Minggu, 06 September 2015

ADIKKU--- SRIYONO



Aku mempunyai seorang adik laki-laki yang sudah besar. Namanya Sri Yono. Ia pernah sekolah dan lulus SD. Tetapi sebenarnya ia tidak bisa membaca atau menulis dengan benar. Sebelumnya ia sering tidak naik kelas. Sehingga ia menjadi anak yang paling besar di kelasnya. Mungkin karena gurunya merasa kasihan, ia naik kelas dan lulus. Meski adikku tidak bisa membaca, tetapi ia memiliki ijazah SD. Di sana tertera angka yang banyak merahnya.
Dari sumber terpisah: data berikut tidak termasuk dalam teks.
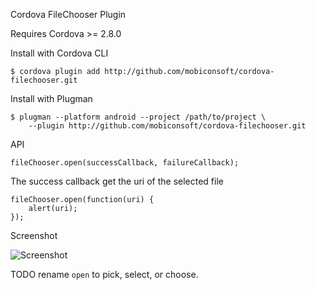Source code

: Cordova FileChooser Plugin

Requires Cordova >= 2.8.0

Install with Cordova CLI
	
	$ cordova plugin add http://github.com/mobiconsoft/cordova-filechooser.git

Install with Plugman 

	$ plugman --platform android --project /path/to/project \ 
		--plugin http://github.com/mobiconsoft/cordova-filechooser.git

API

	fileChooser.open(successCallback, failureCallback);

The success callback get the uri of the selected file

	fileChooser.open(function(uri) {
		alert(uri);
	});
	
Screenshot

![Screenshot](filechooser.png "Screenshot")

TODO rename `open` to pick, select, or choose.
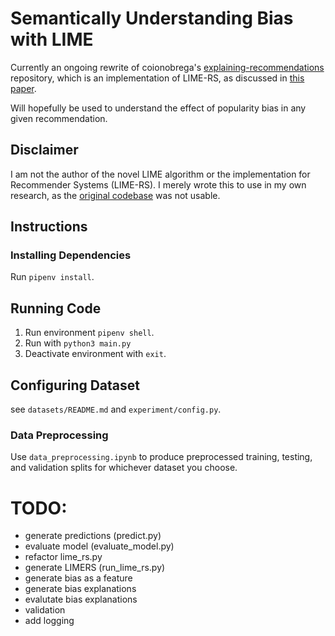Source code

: # Semantically Understanding Bias with LIME
Currently an ongoing rewrite of coionobrega's [explaining-recommendations](https://github.com/caionobrega/explaining-recommendations) repository, which is an implementation of LIME-RS, as discussed in [this paper](https://dl.acm.org/doi/10.1145/3297280.3297443).

Will hopefully be used to understand the effect of popularity bias in any given recommendation.
## Disclaimer
I am not the author of the novel LIME algorithm or the implementation for Recommender Systems (LIME-RS). I merely wrote this to use in my own research, as the [original codebase](https://github.com/caionobrega/explaining-recommendations) was not usable. 

## Instructions

### Installing Dependencies
Run `pipenv install`.

## Running Code
1) Run environment `pipenv shell`.
2) Run with `python3 main.py` 
3) Deactivate environment with `exit`.

## Configuring Dataset
see `datasets/README.md` and `experiment/config.py`.
### Data Preprocessing
Use `data_preprocessing.ipynb` to produce preprocessed training, testing, and validation splits for whichever dataset you choose.

# TODO:
- generate predictions (predict.py)
- evaluate model (evaluate_model.py)
- refactor lime_rs.py
- generate LIMERS (run_lime_rs.py)
- generate bias as a feature
- generate bias explanations
- evalutate bias explanations
- validation
- add logging
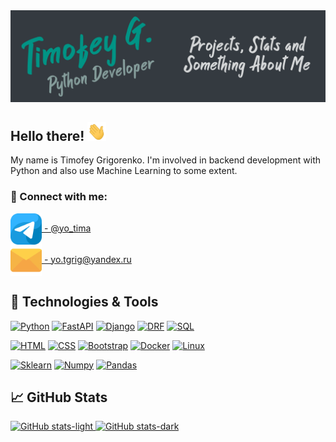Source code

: <picture>
 <source media="(prefers-color-scheme: dark)" srcset="images/banner.png">
 <source media="(prefers-color-scheme: light)" srcset="images/banner_dark.png">
 <img alt="Timofey G. Python Developer | Projects, Stats and Something About Me" src="images/banner.png">
</picture>


<div id=header>
  <h2>Hello there! <img src="https://raw.githubusercontent.com/Timofey-G/Timofey-G/master/wave.gif" width="30px" height="30px"/></h2>
</div>

My name is Timofey Grigorenko. I'm involved in backend development with Python and also use Machine Learning to some extent.


### 🤝 Connect with me:

<div>
  <a href="https://t.me/yo_tima/">
    <img align="center" src="images/telegram.png" alt="Timofey Grigorenko | Telegram" width="50px"/>  - @yo_tima
  </a>
</div>
<div>
  <a href="mailto:yotgrig@yandex.ru">
    <img align="center" src="images/email.png" alt="yo.tgrig@yandex.ru" width="50px"/>
    - yo.tgrig@yandex.ru
  </a>
</div>


## 🔧 Technologies & Tools

  [![Python][Python]][Python-url]
  [![FastAPI][FastAPI]][FastAPI-url]
  [![Django][Django]][Django-url]
  [![DRF][DRF]][DRF-url]
  [![SQL][SQL]][SQL-url]
  
  [![HTML][HTML]][HTML-url]
  [![CSS][CSS]][CSS-url]
  [![Bootstrap][Bootstrap]][Bootstrap-url]
  [![Docker][Docker]][Docker-url]
  [![Linux][Linux]][Linux-url]
  
  [![Sklearn][Sklearn]][Sklearn-url]
  [![Numpy][Numpy]][Numpy-url]
  [![Pandas][Pandas]][Pandas-url]


## 📈 GitHub Stats

<a href="https://github.com/Timofey-G/github-readme-stats#gh-light-mode-only">
  <img src="https://github-readme-stats-i3vu.vercel.app/api?username=timofey-g&title_color=009485&text_color=ffffff&icon_color=009485&border_color=343a40&bg_color=343a40&rank_icon=github&show_icons=true&hide=stars" alt="GitHub stats-light">
</a>
<a href="https://github.com/Timofey-G/github-readme-stats#gh-dark-mode-only">
  <img src="https://github-readme-stats-i3vu.vercel.app/api?username=timofey-g&title_color=009485&text_color=ffffff&icon_color=009485&border_color=adbac7&bg_color=212529&rank_icon=github&show_icons=true&hide=stars" alt="GitHub stats-dark">
</a>


[Python-url]: https://python.org
[Python]: https://img.shields.io/badge/Python-3570a0?style=for-the-badge&logo=python&logoColor=ffe366
[Django-url]: https://www.djangoproject.com/
[Django]: https://img.shields.io/badge/Django-0c4b33?style=for-the-badge&logo=django&logoColor=44b78b
[FastAPI-url]: https://fastapi.tiangolo.com/
[FastAPI]: https://img.shields.io/badge/FastAPI-009485?style=for-the-badge&logo=fastapi&logoColor=ffffff
[DRF-url]: https://www.django-rest-framework.org/
[DRF]: https://img.shields.io/badge/Django_Rest_Framework-562d2d?style=for-the-badge&logo=django&logoColor=a30000
[SQL-url]: https://www.postgresql.org/
[SQL]: https://img.shields.io/badge/SQL-32658f?style=for-the-badge&logo=postgresql&logoColor=ffffff

[HTML-url]: https://html.com/html5/
[HTML]: https://img.shields.io/badge/HTML-e24921?style=for-the-badge&logo=html5&logoColor=ffffff
[CSS-url]: https://html.com/css/
[CSS]: https://img.shields.io/badge/CSS-026eb9?style=for-the-badge&logo=css3&logoColor=ffffff
[Bootstrap-url]: https://getbootstrap.com/
[Bootstrap]: https://img.shields.io/badge/Bootstrap-7110f5?style=for-the-badge&logo=bootstrap&logoColor=ffffff
[Docker-url]: https://www.docker.com/
[Docker]: https://img.shields.io/badge/Docker-003f8c?style=for-the-badge&logo=docker&logoColor=ffffff
[Linux-url]: https://www.linux.org/
[Linux]: https://img.shields.io/badge/Linux-185886?style=for-the-badge&logo=linux&logoColor=ffffff

[Sklearn-url]: https://scikit-learn.org/stable/
[Sklearn]: https://img.shields.io/badge/Sklearn-3499cd?style=for-the-badge&logo=scikit-learn&logoColor=f89939
[Pandas-url]: https://pandas.pydata.org/
[Pandas]: https://img.shields.io/badge/Pandas-130654?style=for-the-badge&logo=pandas&logoColor=e70488
[Numpy-url]: https://numpy.org/
[Numpy]: https://img.shields.io/badge/Numpy-013243?style=for-the-badge&logo=numpy&logoColor=4dabcf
Ketika bapakku ingin menyekolahkan adikku ke SMP, aku melarangnya. Karena aku tahu sekolah di SMP sangat berat untuk adikku yang tidak bisa membaca. Seseorang harus bisa menulis, bisa  membaca dengan baik dan benar agar bisa sekolah yang lebih tinggi. Itu adalah kemampuan dasar bagi seseorang  dan sangat diperlukan agar seseorang bisa belajar mandiri. Bertahun-tahun adikku merasa sangat tertekan. Ia merasa sendirian dan tidak punya kawan. Kawan yang dulu bersamanya telah pergi jauh untuk impian yang lebih tinggi. Demikan juga denganku dan saudaraku yang lain. Kami terlalu sibuk dengan impian kami masing-masing. Hingga akhirnya adikku sering bicara sendirian hingga sekarang.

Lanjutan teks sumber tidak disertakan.